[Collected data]
^^^^^^^^
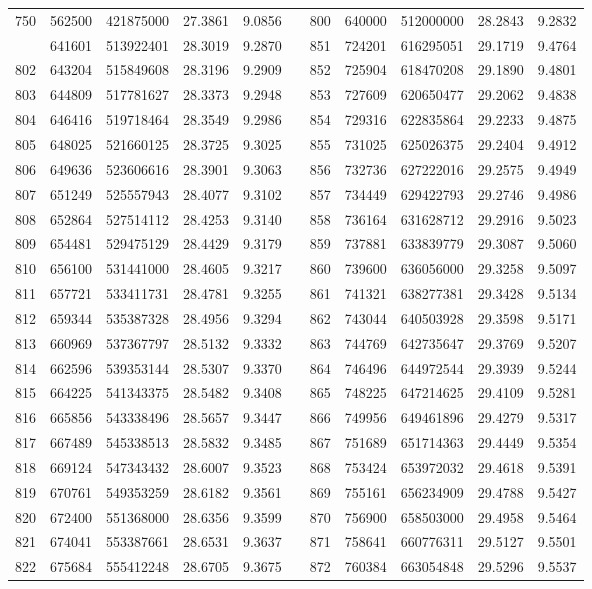 \begin{longtable}{rrrrrrrrrrr}
750&562500&421875000&27.3861&9.0856&&800&640000&512000000&28.2843&9.2832\\
\newpage
801&641601&513922401&28.3019&9.2870&&851&724201&616295051&29.1719&9.4764\\
802&643204&515849608&28.3196&9.2909&&852&725904&618470208&29.1890&9.4801\\
803&644809&517781627&28.3373&9.2948&&853&727609&620650477&29.2062&9.4838\\
804&646416&519718464&28.3549&9.2986&&854&729316&622835864&29.2233&9.4875\\
805&648025&521660125&28.3725&9.3025&&855&731025&625026375&29.2404&9.4912\\
806&649636&523606616&28.3901&9.3063&&856&732736&627222016&29.2575&9.4949\\
807&651249&525557943&28.4077&9.3102&&857&734449&629422793&29.2746&9.4986\\
808&652864&527514112&28.4253&9.3140&&858&736164&631628712&29.2916&9.5023\\
809&654481&529475129&28.4429&9.3179&&859&737881&633839779&29.3087&9.5060\\
810&656100&531441000&28.4605&9.3217&&860&739600&636056000&29.3258&9.5097\\
811&657721&533411731&28.4781&9.3255&&861&741321&638277381&29.3428&9.5134\\
812&659344&535387328&28.4956&9.3294&&862&743044&640503928&29.3598&9.5171\\
813&660969&537367797&28.5132&9.3332&&863&744769&642735647&29.3769&9.5207\\
814&662596&539353144&28.5307&9.3370&&864&746496&644972544&29.3939&9.5244\\
815&664225&541343375&28.5482&9.3408&&865&748225&647214625&29.4109&9.5281\\
816&665856&543338496&28.5657&9.3447&&866&749956&649461896&29.4279&9.5317\\
817&667489&545338513&28.5832&9.3485&&867&751689&651714363&29.4449&9.5354\\
818&669124&547343432&28.6007&9.3523&&868&753424&653972032&29.4618&9.5391\\
819&670761&549353259&28.6182&9.3561&&869&755161&656234909&29.4788&9.5427\\
820&672400&551368000&28.6356&9.3599&&870&756900&658503000&29.4958&9.5464\\
821&674041&553387661&28.6531&9.3637&&871&758641&660776311&29.5127&9.5501\\
822&675684&555412248&28.6705&9.3675&&872&760384&663054848&29.5296&9.5537\\

\end{longtable}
^^^^^^^^
* Task details
Retype every record as it stands. None of the pictures should appear.

* Output for this exercise
 \begin{longtable}{rrrrrrrrrrr}
750&562500&421875000&27.3861&9.0856&&800&640000&512000000&28.2843&9.2832\\
\newpage
801&641601&513922401&28.3019&9.2870&&851&724201&616295051&29.1719&9.4764\\
802&643204&515849608&28.3196&9.2909&&852&725904&618470208&29.1890&9.4801\\
803&644809&517781627&28.3373&9.2948&&853&727609&620650477&29.2062&9.4838\\
804&646416&519718464&28.3549&9.2986&&854&729316&622835864&29.2233&9.4875\\
805&648025&521660125&28.3725&9.3025&&855&731025&625026375&29.2404&9.4912\\
806&649636&523606616&28.3901&9.3063&&856&732736&627222016&29.2575&9.4949\\
807&651249&525557943&28.4077&9.3102&&857&734449&629422793&29.2746&9.4986\\
808&652864&527514112&28.4253&9.3140&&858&736164&631628712&29.2916&9.5023\\
809&654481&529475129&28.4429&9.3179&&859&737881&633839779&29.3087&9.5060\\
810&656100&531441000&28.4605&9.3217&&860&739600&636056000&29.3258&9.5097\\
811&657721&533411731&28.4781&9.3255&&861&741321&638277381&29.3428&9.5134\\
812&659344&535387328&28.4956&9.3294&&862&743044&640503928&29.3598&9.5171\\
813&660969&537367797&28.5132&9.3332&&863&744769&642735647&29.3769&9.5207\\
814&662596&539353144&28.5307&9.3370&&864&746496&644972544&29.3939&9.5244\\
815&664225&541343375&28.5482&9.3408&&865&748225&647214625&29.4109&9.5281\\
816&665856&543338496&28.5657&9.3447&&866&749956&649461896&29.4279&9.5317\\
817&667489&545338513&28.5832&9.3485&&867&751689&651714363&29.4449&9.5354\\
818&669124&547343432&28.6007&9.3523&&868&753424&653972032&29.4618&9.5391\\
819&670761&549353259&28.6182&9.3561&&869&755161&656234909&29.4788&9.5427\\
820&672400&551368000&28.6356&9.3599&&870&756900&658503000&29.4958&9.5464\\
821&674041&553387661&28.6531&9.3637&&871&758641&660776311&29.5127&9.5501\\
822&675684&555412248&28.6705&9.3675&&872&760384&663054848&29.5296&9.5537\\

\end{longtable}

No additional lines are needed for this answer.